The deportation conflicts with the message stated just weeks earlier by Saudi King Abdullah, who called for interfaith dialogue and held a summit in Spain with a representatives from several major religions.
"Deporting Christians for worshipping in their private homes shows that King Abdullah's speech is mere rhetoric and his country is deceiving the international community about their desire for change and reconciliation," said Jeff King, the president of ICC.The report from the Washington-based human rights group said 15 Christians will be deported. Sixteen had been arrested on April 25 when a dozen Saudi Arabian police officers raided a home during a prayer meeting."The first officer to enter the house after breaking down the main gate pointed a pistol at the Christians and ordered them to hand over their resident permits and mobile phones," the report said. "The other 11 police followed quickly and started searching the entire house. The confiscated an electronic drum set, an offering box with 500 Saudi Riyal in it ($130), 20 Bibles, and a few Christian books."The worshippers initially faced accusations of preaching and singing. "They later changed the charge to holding a 'dance party' and collecting money to support terrorism," the ICC said."During the raid, the police mocked, questioned and harassed the Christians for four hours. Then they took them to a police station where the head of the station interrogated them. The head of the police then wrote down their 'statements' in Arabic and forced the Christians, who are immigrants and not able to read or write Arabic, to sign the statements," ICC said.They were released three days later, and one Christian immediately left the country. The others returned to their work, but soon got letters ordered their departures tomorrow, ICC said."Three weeks ago, Saudi Arabia hosted an interfaith conference in Madrid, Spain. During the conference that took place from July 16-19, King Abdullah of Saudi Arabia called for reconciliation among various religions," ICC said.

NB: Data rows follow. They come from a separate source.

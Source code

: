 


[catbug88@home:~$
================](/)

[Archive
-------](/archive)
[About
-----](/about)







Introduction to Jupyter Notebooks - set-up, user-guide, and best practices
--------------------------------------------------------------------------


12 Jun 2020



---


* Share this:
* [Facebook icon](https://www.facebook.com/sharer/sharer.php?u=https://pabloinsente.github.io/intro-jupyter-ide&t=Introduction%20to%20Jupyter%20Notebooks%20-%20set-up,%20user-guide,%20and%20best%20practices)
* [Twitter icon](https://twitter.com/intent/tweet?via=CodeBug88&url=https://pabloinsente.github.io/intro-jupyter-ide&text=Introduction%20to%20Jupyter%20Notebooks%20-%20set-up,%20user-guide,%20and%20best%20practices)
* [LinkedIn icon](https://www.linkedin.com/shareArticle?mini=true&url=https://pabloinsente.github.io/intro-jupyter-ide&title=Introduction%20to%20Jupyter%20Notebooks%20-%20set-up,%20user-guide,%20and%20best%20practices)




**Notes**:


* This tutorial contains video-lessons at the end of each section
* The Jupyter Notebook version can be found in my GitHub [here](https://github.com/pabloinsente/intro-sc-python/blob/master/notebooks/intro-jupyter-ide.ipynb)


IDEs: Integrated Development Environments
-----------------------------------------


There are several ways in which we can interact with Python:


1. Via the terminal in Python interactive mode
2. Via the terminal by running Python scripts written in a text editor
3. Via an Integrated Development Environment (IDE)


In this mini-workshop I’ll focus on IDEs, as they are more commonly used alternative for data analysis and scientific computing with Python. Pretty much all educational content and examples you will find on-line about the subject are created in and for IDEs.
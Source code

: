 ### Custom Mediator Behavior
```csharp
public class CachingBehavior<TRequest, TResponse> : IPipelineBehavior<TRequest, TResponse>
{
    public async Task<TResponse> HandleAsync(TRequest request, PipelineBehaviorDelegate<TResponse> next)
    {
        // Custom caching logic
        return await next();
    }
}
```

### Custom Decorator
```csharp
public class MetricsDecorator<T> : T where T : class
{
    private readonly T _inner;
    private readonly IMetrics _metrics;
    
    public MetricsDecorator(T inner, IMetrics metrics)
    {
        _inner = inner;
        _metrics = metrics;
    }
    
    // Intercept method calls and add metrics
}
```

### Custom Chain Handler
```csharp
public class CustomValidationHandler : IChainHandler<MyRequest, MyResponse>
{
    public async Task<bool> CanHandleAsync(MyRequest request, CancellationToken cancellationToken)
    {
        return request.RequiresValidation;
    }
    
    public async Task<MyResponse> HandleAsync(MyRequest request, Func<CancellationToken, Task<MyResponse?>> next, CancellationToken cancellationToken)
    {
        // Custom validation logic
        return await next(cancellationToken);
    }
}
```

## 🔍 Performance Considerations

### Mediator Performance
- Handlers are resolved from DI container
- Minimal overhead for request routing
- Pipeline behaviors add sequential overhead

According to an International Herald Tribune report, King Abdullah's meeting drew about 200 representatives of Christianity, Islam and Judaism as well as those representing Hindu, Taoism and others.The reporter noted that the meetings had to be held outside of Saudi Arabia because "the mere fact that rabbis would be openly invited to the kingdom, a country where in principle Jews are not permitted to visit, would have constituted a turning point."